The London Marathon and the Grand National in April could also be at risk because of the large number of spectators – and this summer’s Euro 2020 tournament, which is being played in cities across the continent including London, Glasgow and Rome – the capital of coronavirus-hit Italy – is under review.

Theatre performances, gigs and music festivals such as Glastonbury could also be banned or pared back if the UK fails to get a grip on the crisis.

At the Tenerife hotel at the centre of a coronavirus outbreak, 50 of the 168 British guests were allowed to leave last night before their two-week quarantine was completed sparking fears they could bring the disease home with them.
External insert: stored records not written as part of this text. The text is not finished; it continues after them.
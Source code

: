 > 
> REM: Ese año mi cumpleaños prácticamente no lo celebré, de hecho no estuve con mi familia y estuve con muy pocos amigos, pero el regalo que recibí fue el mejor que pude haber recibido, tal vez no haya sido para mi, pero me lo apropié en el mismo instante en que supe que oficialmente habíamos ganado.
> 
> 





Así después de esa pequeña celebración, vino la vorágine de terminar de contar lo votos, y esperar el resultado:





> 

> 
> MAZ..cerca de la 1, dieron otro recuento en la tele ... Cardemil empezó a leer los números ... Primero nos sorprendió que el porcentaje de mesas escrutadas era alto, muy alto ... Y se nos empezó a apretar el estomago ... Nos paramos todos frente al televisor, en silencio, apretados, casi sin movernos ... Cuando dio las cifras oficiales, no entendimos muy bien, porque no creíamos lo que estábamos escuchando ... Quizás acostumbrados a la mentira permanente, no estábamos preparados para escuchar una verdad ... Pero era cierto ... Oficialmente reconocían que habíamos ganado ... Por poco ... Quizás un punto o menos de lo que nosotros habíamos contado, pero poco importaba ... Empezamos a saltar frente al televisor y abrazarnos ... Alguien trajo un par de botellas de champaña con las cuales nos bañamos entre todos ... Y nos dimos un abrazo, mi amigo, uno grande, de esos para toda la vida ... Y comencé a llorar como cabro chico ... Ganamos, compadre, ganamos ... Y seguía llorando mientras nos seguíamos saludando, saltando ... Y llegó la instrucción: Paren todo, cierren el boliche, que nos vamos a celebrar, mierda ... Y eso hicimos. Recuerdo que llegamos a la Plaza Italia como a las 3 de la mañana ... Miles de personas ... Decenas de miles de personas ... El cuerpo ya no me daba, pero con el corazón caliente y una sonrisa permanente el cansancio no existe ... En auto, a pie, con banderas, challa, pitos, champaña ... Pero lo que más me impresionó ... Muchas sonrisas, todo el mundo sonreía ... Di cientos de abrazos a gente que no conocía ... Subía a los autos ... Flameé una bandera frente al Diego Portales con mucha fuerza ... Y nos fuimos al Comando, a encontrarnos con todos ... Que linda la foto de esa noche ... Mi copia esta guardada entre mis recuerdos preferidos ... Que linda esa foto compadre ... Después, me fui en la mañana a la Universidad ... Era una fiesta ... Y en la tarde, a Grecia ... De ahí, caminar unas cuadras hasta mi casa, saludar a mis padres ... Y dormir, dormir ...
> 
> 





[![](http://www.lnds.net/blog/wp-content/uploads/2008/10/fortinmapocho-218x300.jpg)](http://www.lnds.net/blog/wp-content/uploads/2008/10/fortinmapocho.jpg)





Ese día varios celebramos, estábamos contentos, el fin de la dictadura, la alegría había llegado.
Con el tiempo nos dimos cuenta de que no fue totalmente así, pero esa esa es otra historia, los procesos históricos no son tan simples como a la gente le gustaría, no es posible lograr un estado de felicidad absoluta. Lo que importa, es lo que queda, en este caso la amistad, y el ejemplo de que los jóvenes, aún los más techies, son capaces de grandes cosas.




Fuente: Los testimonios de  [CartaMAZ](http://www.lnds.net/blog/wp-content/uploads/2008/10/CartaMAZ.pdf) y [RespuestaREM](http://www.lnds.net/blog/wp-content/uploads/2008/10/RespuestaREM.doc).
Jet2 is refusing to fly them home until mid-March.

Schools including Trinity Catholic College in Middlesbrough (pictured) are already shut after pupils returned from ski trips to Northern Italy

The NHS has said it is well prepared for the growing threat but senior doctors have admitted that they could have to ration care and focus on those most likely to survive and former Health Secretary Jeremy Hunt said: ‘The NHS would find it hard to cope if the pandemic took off’.

Under protocol dubbed ‘Three Wise Men’, a hospital’s most senior consultants would meet daily and decide which patients would get beds and ventilators based on those most likely to recover. It means that vulnerable people such as the elderly and already seriously ill would be given less priority than younger and healthier patients.

The crisis has rocked world financial markets and London’s FTSE100, which immediately dropped three per cent when it opened yesterday having had £200billion wiped off its value this week taking it to a low level last seen in the 2008 financial crash. Today Bank of England Governor Mark Carney said the economy has already been hit and growth could be downgraded.